#### SUPPLIED RECORDS ####
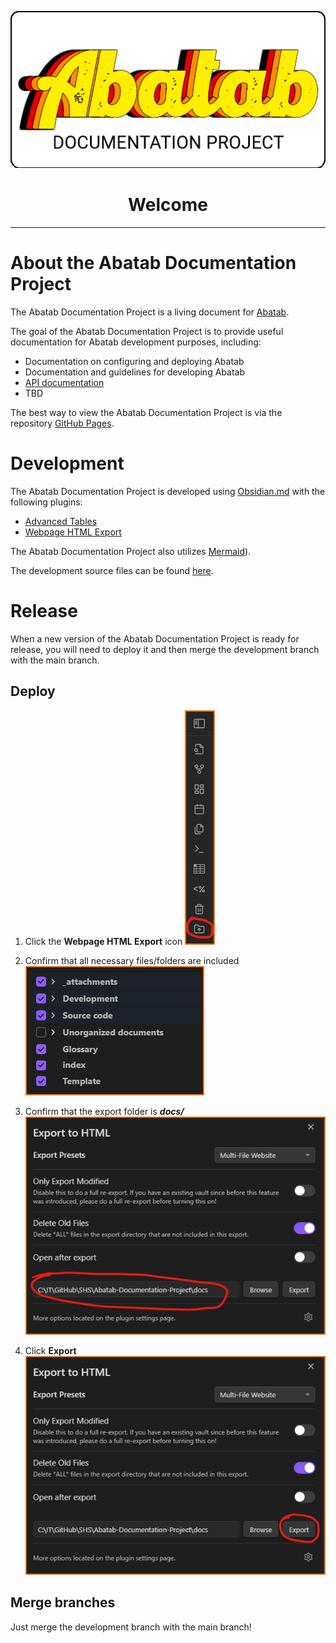 <!-- This documentation is incomplete. -->

<div align="center">

![](_attachments/AbatabDocumentationProjectLogo.png)
	<h1>
		Welcome
	</h1>
</div>

***

# About the Abatab Documentation Project

The Abatab Documentation Project is a living document for [Abatab](https://github.com/spectrum-health-systems/Abatab).

The goal of the Abatab Documentation Project is to provide useful documentation for Abatab development purposes, including:

- Documentation on configuring and deploying Abatab
- Documentation and guidelines for developing Abatab
- [API documentation](https://spectrum-health-systems.github.io/Abatab/)
- TBD

The best way to view the Abatab Documentation Project is via the repository [GitHub Pages](https://spectrum-health-systems.github.io/Abatab-Documentation-Project/).

# Development

The Abatab Documentation Project is developed using [Obsidian.md](https://obsidian.md/) with the following plugins:

- [Advanced Tables](https://github.com/tgrosinger/advanced-tables-obsidian)
- [Webpage HTML Export](https://github.com/KosmosisDire/obsidian-webpage-export)

The Abatab Documentation Project also utilizes [Mermaid](https://mermaid.js.org/)).

The development source files can be found [here](https://github.com/spectrum-health-systems/Abatab-Documentation-Project/tree/development/Abatab%20Documentation).

# Release

When a new version of the Abatab Documentation Project is ready for release, you will need to deploy it and then merge the development branch with the main branch.

## Deploy

1. Click the **Webpage HTML Export** icon
![](_attachments/WebpageHTMLExport_01.png)

2. Confirm that all necessary files/folders are included
![](_attachments/WebpageHTMLExport_02.png)

3. Confirm that the export folder is ***docs/***
![](_attachments/WebpageHTMLExport_03.png)

4. Click **Export**
![](_attachments/WebpageHTMLExport_04.png)

## Merge branches

Just merge the development branch with the main branch!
####
### TASK ITEM
In the copy, omit the pictures and give every line of the data exactly.

### ANSWER
 <!-- This documentation is incomplete. -->

<div align="center">

![](_attachments/AbatabDocumentationProjectLogo.png)
	<h1>
		Welcome
	</h1>
</div>

***

# About the Abatab Documentation Project

The Abatab Documentation Project is a living document for [Abatab](https://github.com/spectrum-health-systems/Abatab).

The goal of the Abatab Documentation Project is to provide useful documentation for Abatab development purposes, including:

- Documentation on configuring and deploying Abatab
- Documentation and guidelines for developing Abatab
- [API documentation](https://spectrum-health-systems.github.io/Abatab/)
- TBD

The best way to view the Abatab Documentation Project is via the repository [GitHub Pages](https://spectrum-health-systems.github.io/Abatab-Documentation-Project/).

# Development

The Abatab Documentation Project is developed using [Obsidian.md](https://obsidian.md/) with the following plugins:

- [Advanced Tables](https://github.com/tgrosinger/advanced-tables-obsidian)
- [Webpage HTML Export](https://github.com/KosmosisDire/obsidian-webpage-export)

The Abatab Documentation Project also utilizes [Mermaid](https://mermaid.js.org/)).

The development source files can be found [here](https://github.com/spectrum-health-systems/Abatab-Documentation-Project/tree/development/Abatab%20Documentation).

# Release

When a new version of the Abatab Documentation Project is ready for release, you will need to deploy it and then merge the development branch with the main branch.

## Deploy

1. Click the **Webpage HTML Export** icon
![](_attachments/WebpageHTMLExport_01.png)

2. Confirm that all necessary files/folders are included
![](_attachments/WebpageHTMLExport_02.png)

3. Confirm that the export folder is ***docs/***
![](_attachments/WebpageHTMLExport_03.png)

4. Click **Export**
![](_attachments/WebpageHTMLExport_04.png)

## Merge branches

Just merge the development branch with the main branch!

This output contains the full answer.